(Stored data)
::::
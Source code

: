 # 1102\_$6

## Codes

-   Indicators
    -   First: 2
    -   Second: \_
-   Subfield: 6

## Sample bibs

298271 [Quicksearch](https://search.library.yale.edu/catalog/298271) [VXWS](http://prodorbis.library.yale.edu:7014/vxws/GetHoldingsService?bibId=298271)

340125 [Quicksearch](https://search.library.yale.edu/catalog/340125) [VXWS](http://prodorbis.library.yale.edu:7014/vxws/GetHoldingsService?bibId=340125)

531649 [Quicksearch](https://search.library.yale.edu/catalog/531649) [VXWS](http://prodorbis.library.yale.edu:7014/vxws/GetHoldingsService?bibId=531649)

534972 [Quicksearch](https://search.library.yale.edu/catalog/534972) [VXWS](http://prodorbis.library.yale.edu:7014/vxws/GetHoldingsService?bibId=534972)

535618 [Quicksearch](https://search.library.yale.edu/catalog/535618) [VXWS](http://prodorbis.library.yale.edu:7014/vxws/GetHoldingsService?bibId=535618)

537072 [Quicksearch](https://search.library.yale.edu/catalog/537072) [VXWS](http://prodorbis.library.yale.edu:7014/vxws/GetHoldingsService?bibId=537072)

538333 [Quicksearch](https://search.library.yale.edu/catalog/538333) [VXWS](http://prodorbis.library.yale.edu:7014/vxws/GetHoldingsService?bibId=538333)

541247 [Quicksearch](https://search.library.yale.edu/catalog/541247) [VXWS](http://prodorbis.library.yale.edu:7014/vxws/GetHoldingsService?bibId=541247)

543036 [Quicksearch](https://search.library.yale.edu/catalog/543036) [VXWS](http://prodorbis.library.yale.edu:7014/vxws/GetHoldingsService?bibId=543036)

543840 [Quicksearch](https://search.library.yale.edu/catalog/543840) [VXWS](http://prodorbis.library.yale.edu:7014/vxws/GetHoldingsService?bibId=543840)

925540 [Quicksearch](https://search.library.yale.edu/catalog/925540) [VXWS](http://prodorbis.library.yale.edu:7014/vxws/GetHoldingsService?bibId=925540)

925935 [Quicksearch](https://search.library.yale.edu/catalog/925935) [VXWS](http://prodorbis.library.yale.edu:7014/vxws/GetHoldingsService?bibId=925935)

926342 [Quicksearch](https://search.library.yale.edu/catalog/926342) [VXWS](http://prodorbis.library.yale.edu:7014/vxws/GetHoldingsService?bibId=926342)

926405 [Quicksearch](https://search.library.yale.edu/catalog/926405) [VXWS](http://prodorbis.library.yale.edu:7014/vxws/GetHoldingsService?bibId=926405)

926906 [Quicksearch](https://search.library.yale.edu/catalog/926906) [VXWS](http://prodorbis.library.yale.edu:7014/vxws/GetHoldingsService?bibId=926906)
::::
TASK DIRECTIONS
The answer is the full set of records, printed exactly as given.

YOUR SOLUTION
Source code

: # 1102\_$6

## Codes

-   Indicators
    -   First: 2
    -   Second: \_
-   Subfield: 6

## Sample bibs

298271 [Quicksearch](https://search.library.yale.edu/catalog/298271) [VXWS](http://prodorbis.library.yale.edu:7014/vxws/GetHoldingsService?bibId=298271)

340125 [Quicksearch](https://search.library.yale.edu/catalog/340125) [VXWS](http://prodorbis.library.yale.edu:7014/vxws/GetHoldingsService?bibId=340125)

531649 [Quicksearch](https://search.library.yale.edu/catalog/531649) [VXWS](http://prodorbis.library.yale.edu:7014/vxws/GetHoldingsService?bibId=531649)

534972 [Quicksearch](https://search.library.yale.edu/catalog/534972) [VXWS](http://prodorbis.library.yale.edu:7014/vxws/GetHoldingsService?bibId=534972)

535618 [Quicksearch](https://search.library.yale.edu/catalog/535618) [VXWS](http://prodorbis.library.yale.edu:7014/vxws/GetHoldingsService?bibId=535618)

537072 [Quicksearch](https://search.library.yale.edu/catalog/537072) [VXWS](http://prodorbis.library.yale.edu:7014/vxws/GetHoldingsService?bibId=537072)

538333 [Quicksearch](https://search.library.yale.edu/catalog/538333) [VXWS](http://prodorbis.library.yale.edu:7014/vxws/GetHoldingsService?bibId=538333)

541247 [Quicksearch](https://search.library.yale.edu/catalog/541247) [VXWS](http://prodorbis.library.yale.edu:7014/vxws/GetHoldingsService?bibId=541247)

543036 [Quicksearch](https://search.library.yale.edu/catalog/543036) [VXWS](http://prodorbis.library.yale.edu:7014/vxws/GetHoldingsService?bibId=543036)

543840 [Quicksearch](https://search.library.yale.edu/catalog/543840) [VXWS](http://prodorbis.library.yale.edu:7014/vxws/GetHoldingsService?bibId=543840)

925540 [Quicksearch](https://search.library.yale.edu/catalog/925540) [VXWS](http://prodorbis.library.yale.edu:7014/vxws/GetHoldingsService?bibId=925540)

925935 [Quicksearch](https://search.library.yale.edu/catalog/925935) [VXWS](http://prodorbis.library.yale.edu:7014/vxws/GetHoldingsService?bibId=925935)

926342 [Quicksearch](https://search.library.yale.edu/catalog/926342) [VXWS](http://prodorbis.library.yale.edu:7014/vxws/GetHoldingsService?bibId=926342)

926405 [Quicksearch](https://search.library.yale.edu/catalog/926405) [VXWS](http://prodorbis.library.yale.edu:7014/vxws/GetHoldingsService?bibId=926405)

926906 [Quicksearch](https://search.library.yale.edu/catalog/926906) [VXWS](http://prodorbis.library.yale.edu:7014/vxws/GetHoldingsService?bibId=926906)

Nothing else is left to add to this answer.